** Opening Supplied material block **

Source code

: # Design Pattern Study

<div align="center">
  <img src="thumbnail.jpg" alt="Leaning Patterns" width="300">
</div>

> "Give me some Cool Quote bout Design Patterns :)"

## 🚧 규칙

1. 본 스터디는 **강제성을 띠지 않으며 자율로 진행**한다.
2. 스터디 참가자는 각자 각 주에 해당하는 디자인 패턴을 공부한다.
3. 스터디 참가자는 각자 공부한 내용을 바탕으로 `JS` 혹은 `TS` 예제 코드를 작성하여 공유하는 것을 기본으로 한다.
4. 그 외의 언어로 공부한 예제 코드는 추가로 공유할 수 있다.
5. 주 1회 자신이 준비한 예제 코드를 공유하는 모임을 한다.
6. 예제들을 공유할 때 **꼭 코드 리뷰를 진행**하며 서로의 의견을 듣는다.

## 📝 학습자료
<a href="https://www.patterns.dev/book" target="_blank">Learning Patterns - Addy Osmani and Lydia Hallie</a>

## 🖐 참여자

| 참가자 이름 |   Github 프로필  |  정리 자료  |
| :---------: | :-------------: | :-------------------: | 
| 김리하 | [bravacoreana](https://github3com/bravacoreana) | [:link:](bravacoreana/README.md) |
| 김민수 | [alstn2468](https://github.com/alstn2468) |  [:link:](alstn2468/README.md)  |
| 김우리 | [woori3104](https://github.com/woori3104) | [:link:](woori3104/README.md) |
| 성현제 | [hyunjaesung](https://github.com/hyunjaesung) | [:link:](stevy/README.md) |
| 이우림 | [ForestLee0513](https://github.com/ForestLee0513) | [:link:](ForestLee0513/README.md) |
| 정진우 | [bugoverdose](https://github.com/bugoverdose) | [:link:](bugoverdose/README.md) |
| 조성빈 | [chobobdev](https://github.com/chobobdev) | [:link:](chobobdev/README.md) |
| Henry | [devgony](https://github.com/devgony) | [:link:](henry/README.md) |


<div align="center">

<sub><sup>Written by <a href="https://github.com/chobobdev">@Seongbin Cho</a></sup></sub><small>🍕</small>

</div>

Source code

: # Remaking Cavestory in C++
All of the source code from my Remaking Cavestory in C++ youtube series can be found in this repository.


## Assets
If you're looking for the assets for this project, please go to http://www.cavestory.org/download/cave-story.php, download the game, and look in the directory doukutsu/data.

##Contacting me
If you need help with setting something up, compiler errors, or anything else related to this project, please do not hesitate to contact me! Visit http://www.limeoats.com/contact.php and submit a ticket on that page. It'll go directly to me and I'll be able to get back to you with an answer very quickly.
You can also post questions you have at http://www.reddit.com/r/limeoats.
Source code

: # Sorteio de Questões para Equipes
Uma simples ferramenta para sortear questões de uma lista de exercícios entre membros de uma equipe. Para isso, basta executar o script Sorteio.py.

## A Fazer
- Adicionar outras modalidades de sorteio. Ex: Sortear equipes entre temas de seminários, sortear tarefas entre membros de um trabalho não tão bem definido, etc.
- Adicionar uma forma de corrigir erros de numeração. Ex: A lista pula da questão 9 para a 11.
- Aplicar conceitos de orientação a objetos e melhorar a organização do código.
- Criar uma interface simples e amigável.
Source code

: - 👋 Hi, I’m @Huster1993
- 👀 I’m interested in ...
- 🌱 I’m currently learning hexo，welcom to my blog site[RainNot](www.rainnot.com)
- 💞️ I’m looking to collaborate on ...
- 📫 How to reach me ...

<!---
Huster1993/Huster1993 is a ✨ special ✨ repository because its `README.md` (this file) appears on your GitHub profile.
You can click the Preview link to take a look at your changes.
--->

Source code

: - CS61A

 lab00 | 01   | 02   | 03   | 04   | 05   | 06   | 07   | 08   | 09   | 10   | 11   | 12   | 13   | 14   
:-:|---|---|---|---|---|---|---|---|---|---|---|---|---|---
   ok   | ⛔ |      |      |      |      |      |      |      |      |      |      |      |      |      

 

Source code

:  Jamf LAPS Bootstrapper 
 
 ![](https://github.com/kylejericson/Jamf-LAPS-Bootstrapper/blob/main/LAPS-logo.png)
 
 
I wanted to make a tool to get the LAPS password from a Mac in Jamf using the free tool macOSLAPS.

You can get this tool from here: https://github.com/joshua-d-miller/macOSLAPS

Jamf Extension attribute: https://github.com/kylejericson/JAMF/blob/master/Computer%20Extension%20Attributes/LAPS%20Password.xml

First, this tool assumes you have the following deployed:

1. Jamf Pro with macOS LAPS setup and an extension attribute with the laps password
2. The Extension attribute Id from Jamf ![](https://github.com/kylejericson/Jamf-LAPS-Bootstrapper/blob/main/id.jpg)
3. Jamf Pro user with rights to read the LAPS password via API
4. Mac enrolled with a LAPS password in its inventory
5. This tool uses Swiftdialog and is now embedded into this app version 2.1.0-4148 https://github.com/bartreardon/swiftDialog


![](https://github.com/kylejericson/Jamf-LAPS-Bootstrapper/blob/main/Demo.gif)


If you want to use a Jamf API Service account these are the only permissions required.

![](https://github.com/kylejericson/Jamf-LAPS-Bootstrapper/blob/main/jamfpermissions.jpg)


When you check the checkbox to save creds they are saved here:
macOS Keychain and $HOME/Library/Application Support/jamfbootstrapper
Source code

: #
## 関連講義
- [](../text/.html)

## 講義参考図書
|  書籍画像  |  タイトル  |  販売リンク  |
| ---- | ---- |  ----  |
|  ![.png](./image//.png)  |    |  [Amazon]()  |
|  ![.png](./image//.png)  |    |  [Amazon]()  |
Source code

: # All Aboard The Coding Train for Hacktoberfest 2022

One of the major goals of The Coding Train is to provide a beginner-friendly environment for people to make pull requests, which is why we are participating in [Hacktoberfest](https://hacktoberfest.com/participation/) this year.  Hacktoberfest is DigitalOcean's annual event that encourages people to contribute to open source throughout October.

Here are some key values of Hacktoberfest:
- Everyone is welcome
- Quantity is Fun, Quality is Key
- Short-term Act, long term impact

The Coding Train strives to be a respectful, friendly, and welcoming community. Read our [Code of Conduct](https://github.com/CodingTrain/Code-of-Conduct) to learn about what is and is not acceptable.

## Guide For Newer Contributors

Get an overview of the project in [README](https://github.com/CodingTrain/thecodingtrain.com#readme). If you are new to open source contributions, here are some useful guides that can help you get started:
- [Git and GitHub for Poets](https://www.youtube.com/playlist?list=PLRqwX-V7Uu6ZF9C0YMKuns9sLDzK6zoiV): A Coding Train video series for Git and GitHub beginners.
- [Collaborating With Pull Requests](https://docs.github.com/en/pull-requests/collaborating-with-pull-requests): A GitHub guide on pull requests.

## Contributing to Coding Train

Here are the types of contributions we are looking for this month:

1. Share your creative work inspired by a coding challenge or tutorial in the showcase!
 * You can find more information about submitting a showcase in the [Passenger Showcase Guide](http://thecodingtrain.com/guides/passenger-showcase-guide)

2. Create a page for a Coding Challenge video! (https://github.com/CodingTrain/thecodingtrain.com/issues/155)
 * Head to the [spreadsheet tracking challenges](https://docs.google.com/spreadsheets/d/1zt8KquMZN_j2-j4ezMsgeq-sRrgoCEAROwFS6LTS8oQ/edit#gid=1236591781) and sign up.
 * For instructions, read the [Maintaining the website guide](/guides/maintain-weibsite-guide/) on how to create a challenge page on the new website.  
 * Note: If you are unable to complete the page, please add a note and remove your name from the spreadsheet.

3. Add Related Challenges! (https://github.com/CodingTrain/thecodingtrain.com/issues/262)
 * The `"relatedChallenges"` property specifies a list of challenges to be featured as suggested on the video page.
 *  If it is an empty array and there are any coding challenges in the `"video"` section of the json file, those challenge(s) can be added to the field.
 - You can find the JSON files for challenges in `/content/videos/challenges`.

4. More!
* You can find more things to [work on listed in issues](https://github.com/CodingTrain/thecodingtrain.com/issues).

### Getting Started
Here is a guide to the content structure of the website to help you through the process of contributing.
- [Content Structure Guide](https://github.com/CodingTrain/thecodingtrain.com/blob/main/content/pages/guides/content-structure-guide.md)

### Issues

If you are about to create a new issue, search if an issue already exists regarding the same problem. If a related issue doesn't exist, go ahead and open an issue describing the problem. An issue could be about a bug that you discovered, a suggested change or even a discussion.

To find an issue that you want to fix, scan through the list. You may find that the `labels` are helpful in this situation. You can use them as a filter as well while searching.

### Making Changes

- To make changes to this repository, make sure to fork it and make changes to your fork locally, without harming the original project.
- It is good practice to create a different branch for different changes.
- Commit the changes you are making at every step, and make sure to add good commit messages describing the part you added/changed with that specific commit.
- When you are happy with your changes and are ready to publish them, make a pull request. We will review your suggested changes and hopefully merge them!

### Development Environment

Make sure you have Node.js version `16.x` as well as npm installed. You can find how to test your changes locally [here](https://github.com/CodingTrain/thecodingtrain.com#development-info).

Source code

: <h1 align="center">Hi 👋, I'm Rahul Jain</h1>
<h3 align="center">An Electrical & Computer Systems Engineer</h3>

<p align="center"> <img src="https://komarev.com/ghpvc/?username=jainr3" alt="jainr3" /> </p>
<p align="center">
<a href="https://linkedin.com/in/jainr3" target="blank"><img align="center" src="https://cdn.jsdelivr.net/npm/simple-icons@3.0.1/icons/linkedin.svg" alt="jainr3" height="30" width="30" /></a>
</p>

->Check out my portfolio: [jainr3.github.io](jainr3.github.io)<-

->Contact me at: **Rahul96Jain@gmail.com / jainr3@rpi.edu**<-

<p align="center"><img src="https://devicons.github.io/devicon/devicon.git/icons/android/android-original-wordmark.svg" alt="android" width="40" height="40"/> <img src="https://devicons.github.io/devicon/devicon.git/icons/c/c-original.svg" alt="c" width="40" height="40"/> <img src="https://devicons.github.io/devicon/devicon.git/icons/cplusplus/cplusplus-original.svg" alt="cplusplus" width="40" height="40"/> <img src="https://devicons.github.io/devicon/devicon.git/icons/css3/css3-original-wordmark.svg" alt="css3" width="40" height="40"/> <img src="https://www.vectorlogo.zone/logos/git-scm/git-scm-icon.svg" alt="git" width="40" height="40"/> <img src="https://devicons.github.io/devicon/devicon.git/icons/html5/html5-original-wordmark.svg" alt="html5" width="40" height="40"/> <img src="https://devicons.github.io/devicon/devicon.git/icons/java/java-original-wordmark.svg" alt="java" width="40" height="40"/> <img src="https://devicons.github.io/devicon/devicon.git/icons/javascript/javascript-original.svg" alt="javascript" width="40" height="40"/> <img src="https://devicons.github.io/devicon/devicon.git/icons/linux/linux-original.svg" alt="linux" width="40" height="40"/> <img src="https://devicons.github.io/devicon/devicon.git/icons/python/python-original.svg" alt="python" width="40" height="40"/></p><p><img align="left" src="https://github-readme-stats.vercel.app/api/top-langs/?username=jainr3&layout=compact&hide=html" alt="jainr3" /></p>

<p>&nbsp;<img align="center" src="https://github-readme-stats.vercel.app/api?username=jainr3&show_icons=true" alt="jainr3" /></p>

** Closing Supplied material block **

What you are asked to do
Repeat every line exactly, starting with the first line of the entries, and stop once the line containing "##Contacting me" has been given.

Finished task
Source code

: # Design Pattern Study

<div align="center">
  <img src="thumbnail.jpg" alt="Leaning Patterns" width="300">
</div>

> "Give me some Cool Quote bout Design Patterns :)"

## 🚧 규칙

1. 본 스터디는 **강제성을 띠지 않으며 자율로 진행**한다.
2. 스터디 참가자는 각자 각 주에 해당하는 디자인 패턴을 공부한다.
3. 스터디 참가자는 각자 공부한 내용을 바탕으로 `JS` 혹은 `TS` 예제 코드를 작성하여 공유하는 것을 기본으로 한다.
4. 그 외의 언어로 공부한 예제 코드는 추가로 공유할 수 있다.
5. 주 1회 자신이 준비한 예제 코드를 공유하는 모임을 한다.
6. 예제들을 공유할 때 **꼭 코드 리뷰를 진행**하며 서로의 의견을 듣는다.

## 📝 학습자료
<a href="https://www.patterns.dev/book" target="_blank">Learning Patterns - Addy Osmani and Lydia Hallie</a>

## 🖐 참여자

| 참가자 이름 |   Github 프로필  |  정리 자료  |
| :---------: | :-------------: | :-------------------: | 
| 김리하 | [bravacoreana](https://github3com/bravacoreana) | [:link:](bravacoreana/README.md) |
| 김민수 | [alstn2468](https://github.com/alstn2468) |  [:link:](alstn2468/README.md)  |
| 김우리 | [woori3104](https://github.com/woori3104) | [:link:](woori3104/README.md) |
| 성현제 | [hyunjaesung](https://github.com/hyunjaesung) | [:link:](stevy/README.md) |
| 이우림 | [ForestLee0513](https://github.com/ForestLee0513) | [:link:](ForestLee0513/README.md) |
| 정진우 | [bugoverdose](https://github.com/bugoverdose) | [:link:](bugoverdose/README.md) |
| 조성빈 | [chobobdev](https://github.com/chobobdev) | [:link:](chobobdev/README.md) |
| Henry | [devgony](https://github.com/devgony) | [:link:](henry/README.md) |


<div align="center">

<sub><sup>Written by <a href="https://github.com/chobobdev">@Seongbin Cho</a></sup></sub><small>🍕</small>

</div>

Source code

: # Remaking Cavestory in C++
All of the source code from my Remaking Cavestory in C++ youtube series can be found in this repository.


## Assets
If you're looking for the assets for this project, please go to http://www.cavestory.org/download/cave-story.php, download the game, and look in the directory doukutsu/data.

##Contacting me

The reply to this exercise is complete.